You can clearly hear him drop the f-bomb in the video...
Is anyone else feeling "unwritten rule" fatigue?

I find it hilarious that according to the unwritte rules: sliding hard into second base, spikes up, to break up a double play is strongly encouraged (inflicting physical damage), but pimping a home run or trying to score more runs in a blowout is strongly discouraged (hurting feelings).

I guess spikes and slides may break the secondbaseman's bones, but words will definitely hurt me.

Baseball is a man's game. That is pretty much what it comes down to. There is no room for whining about scrapes, cuts or even broken bones nor is there room for for dancing around or personal celebrations. MLB is not the NBA, although it may be someday.
A wise man once said, "Sticks and stones may break your bones but words cause permanent damage."
In this case, it's bat flips and bunting that cause permanent damage. I actually understand guys getting worked up over words. It's the other stuff that bothers me.

If I were a manager or pitching coach, I would have every one of my guys watch Jose Fernandez react to getting taken deep by Carlos Gonzalez this year (he pimped the hell out if it, too).

As for Bo Porter, he's just an idiot. This is Major League Baseball, not little league. There's no mercy rule. Guys get paid to produce, not to take it easy because it hurts your feelings to give up seven runs in one inning.
In all honesty, just to be up front (and I hate to keep using poker analogies), it's really about gloating. You've successfully inflicted pain upon me...congratulations, take your bases. Ever seen a crazy reaction when someone slow rolls a player in poker and gloats? It's comparable.

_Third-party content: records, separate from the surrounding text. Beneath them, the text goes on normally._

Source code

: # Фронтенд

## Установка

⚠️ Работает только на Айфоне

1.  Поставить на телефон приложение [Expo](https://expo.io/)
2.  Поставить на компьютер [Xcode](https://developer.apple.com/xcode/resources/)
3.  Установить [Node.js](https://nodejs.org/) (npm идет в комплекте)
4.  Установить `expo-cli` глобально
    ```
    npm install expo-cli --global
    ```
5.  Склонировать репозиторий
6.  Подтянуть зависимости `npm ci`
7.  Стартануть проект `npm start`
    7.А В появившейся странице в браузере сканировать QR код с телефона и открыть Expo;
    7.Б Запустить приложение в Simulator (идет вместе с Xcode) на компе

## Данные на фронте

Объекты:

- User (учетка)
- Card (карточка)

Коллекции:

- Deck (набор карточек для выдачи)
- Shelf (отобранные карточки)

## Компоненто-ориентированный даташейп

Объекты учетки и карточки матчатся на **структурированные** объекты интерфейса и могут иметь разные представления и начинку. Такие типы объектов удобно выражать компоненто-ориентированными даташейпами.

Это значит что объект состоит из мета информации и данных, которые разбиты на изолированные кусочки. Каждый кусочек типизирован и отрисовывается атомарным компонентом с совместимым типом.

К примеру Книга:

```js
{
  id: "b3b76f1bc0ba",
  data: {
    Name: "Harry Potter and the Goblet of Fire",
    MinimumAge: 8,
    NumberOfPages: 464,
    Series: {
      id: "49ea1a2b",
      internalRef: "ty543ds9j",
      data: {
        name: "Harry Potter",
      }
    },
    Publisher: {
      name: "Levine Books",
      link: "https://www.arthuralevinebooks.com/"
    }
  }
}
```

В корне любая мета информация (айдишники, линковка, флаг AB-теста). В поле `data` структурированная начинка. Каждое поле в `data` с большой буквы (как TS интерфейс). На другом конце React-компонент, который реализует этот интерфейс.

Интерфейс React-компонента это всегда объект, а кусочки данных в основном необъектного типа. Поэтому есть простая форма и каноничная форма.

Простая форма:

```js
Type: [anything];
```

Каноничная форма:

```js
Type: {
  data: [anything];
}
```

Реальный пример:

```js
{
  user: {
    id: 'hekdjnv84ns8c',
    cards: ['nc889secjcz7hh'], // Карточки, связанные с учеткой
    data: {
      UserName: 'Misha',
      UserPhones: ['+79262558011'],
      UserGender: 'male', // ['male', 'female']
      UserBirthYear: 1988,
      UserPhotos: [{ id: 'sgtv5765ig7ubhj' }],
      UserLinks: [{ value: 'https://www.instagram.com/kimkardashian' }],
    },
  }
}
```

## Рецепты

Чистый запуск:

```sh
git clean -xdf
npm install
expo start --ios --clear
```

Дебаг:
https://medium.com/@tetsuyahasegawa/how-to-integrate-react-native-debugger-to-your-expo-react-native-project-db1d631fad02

I remember the first time I caught a pitcher in a game and he got homered off of...guy stands there like he just painted the Mona Lisa. I was like "Is that your first one? Then fucking run asshole. We still have a game to play." You think I want to watch him stand there for however long he wants? Besides, the mound and the catcher's areas are highly territorial. It's a whole thing.
I can't believe we (collectively) are still having these arguments. Baseball is hard. If you do something really successful (hit a home run, get a big strikeout to end a scoring threat), why shouldn't you enjoy it, and why assume that it's in any way directed at you?

I had no problem with Eck pumping his fist twenty years ago.

I had no problem with Reggie admiring his handiwork *forty* years ago.

Someone hitting a home run while you're catching isn't even looking at you, so how does that even translate into "gloating"?

And I don't understand your final comment at all: The batter is in the batter's box; you have your own box, behind the plate. You should stay there.
If Porter didn't want Lowrie to bunt, the Astros shouldn't have put on the shift. After all, what is Porter doing shifting fielders if the game is, according to his view, already over and done?
Couldn't agree more. I don't think Porter saw the irony.